00:54:13   A gig of RAM, it really was a killer machine for the time.

00:54:17   And one that I still like the way it looks.

00:54:20   It's kind of busy compared to the aluminum that would follow.

00:54:23   Lots of different surfaces and colors and textures.

00:54:25   But I think it looks great.

00:54:27   And it was an inch thick.

00:54:28   And it just blew my mind at the time.

00:54:30   And looking back, it's sort of the grandfather for all

00:54:33   the notebooks that we know today.

00:54:35   It's also the ice cream sandwich school of design.

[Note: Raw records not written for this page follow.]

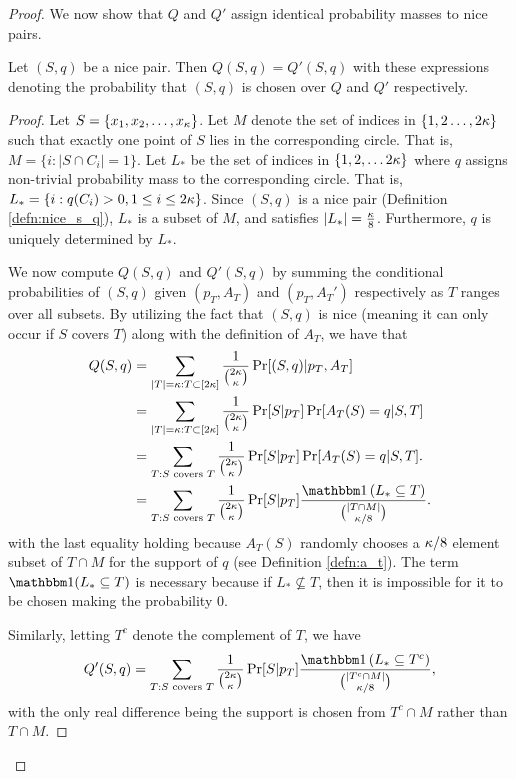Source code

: \begin{proof}
We now show that $Q$ and $Q'$ assign identical probability masses to nice pairs. 

\begin{lemma}\label{lem:probability_is_same}
Let $(S, q)$ be a nice pair. Then $Q(S, q) = Q'(S, q)$ with these expressions denoting the probability that $(S,q)$ is chosen over $Q$ and $Q'$ respectively. 
\end{lemma}

\begin{proof}
Let $S = \{x_1, x_2, \dots, x_\kappa\}$. Let $M$ denote the set of indices in $\{1, 2 \dots, 2\kappa\}$ such that exactly one point of $S$ lies in the corresponding circle. That is, $M = \{i: |S \cap C_i| = 1\}$. Let $L_*$ be the set of indices in $\{1, 2, \dots 2\kappa\}$ where $q$ assigns non-trivial probability mass to the corresponding circle. That is, $L_* = \{i: q(C_i) > 0, 1 \leq i\leq 2\kappa\}$. Since $(S, q)$ is a nice pair (Definition \ref{defn:nice_s_q}), $L_*$ is a subset of $M$, and satisfies $|L_*| = \frac{\kappa}{8}$. Furthermore, $q$ is uniquely determined by $L_*$.


We now compute $Q(S, q)$ and $Q'(S, q)$ by summing the conditional probabilities of $(S,q)$ given $(p_T, A_T)$ and $(p_T, A_T')$ respectively as $T$ ranges over all subsets. By utilizing the fact that $(S, q)$ is nice (meaning it can only occur if $S$ covers $T$) along with the definition of $A_T$, we have that
\begin{equation*}
\begin{split}
Q(S, q) &= \sum_{|T| = \a: T \subset [2\a]} \frac{1}{\binom{2\a}{\a}}\Pr[(S, q) | p_T, A_T] \\
&= \sum_{|T| = \a: T \subset [2\a]} \frac{1}{\binom{2\a}{\a}} \Pr[S|p_T]\Pr[A_T(S) = q|S, T] \\
&= \sum_{T: S\text{ covers }T} \frac{1}{\binom{2\a}{\a}}\Pr[S|p_T]\Pr[A_T(S) = q|S, T]. \\
&= \sum_{T: S\text{ covers }T} \frac{1}{\binom{2\a}{\a}}\Pr[S|p_T]\frac{\ind\left(L_* \subseteq T\right)}{\binom{|T \cap M|}{\a/8}}.
\end{split}
\end{equation*} 
with the last equality holding because $A_T(S)$ randomly chooses a $\kappa/8$ element subset of $T \cap M$ for the support of $q$ (see Definition \ref{defn:a_t}). The term $\ind(L_* \subseteq T)$ is necessary because if $L_* \not \subseteq T$, then it is impossible for it to be chosen making the probability $0$. 

Similarly, letting $T^c$ denote the complement of $T$, we have
\begin{equation*}
Q'(S, q) = \sum_{T: S\text{ covers }T} \frac{1}{\binom{2\a}{\a}}\Pr[S|p_T]\frac{\ind\left(L_* \subseteq T^c \right)}{\binom{|T^c \cap M|}{\a/8}},
\end{equation*}
with the only real difference being the support is chosen from $T^c \cap M$ rather than $T \cap M$. 


\end{proof}
\end{proof}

00:54:37   I remember that was introduced.

00:54:40   We were waiting for a G4 to be in a PowerBook.

00:54:44   And then when it was introduced, and they showed the side view,

00:54:46   and it was like one inch thin, or whatever the marking thing was,

00:54:49   people gasped.

00:54:50   It was like, A, maybe they're going to put a G4 in there,

00:54:53   but that's going to be really hard.

00:54:54   And B, the fact that it got thinner,

00:54:55   we weren't used to that at that point.

00:54:57   Apple-- I mean, we should have been.

00:54:58   I don't know if this was before or after the Nano,

00:55:00   but it was like a mini to Nano transition.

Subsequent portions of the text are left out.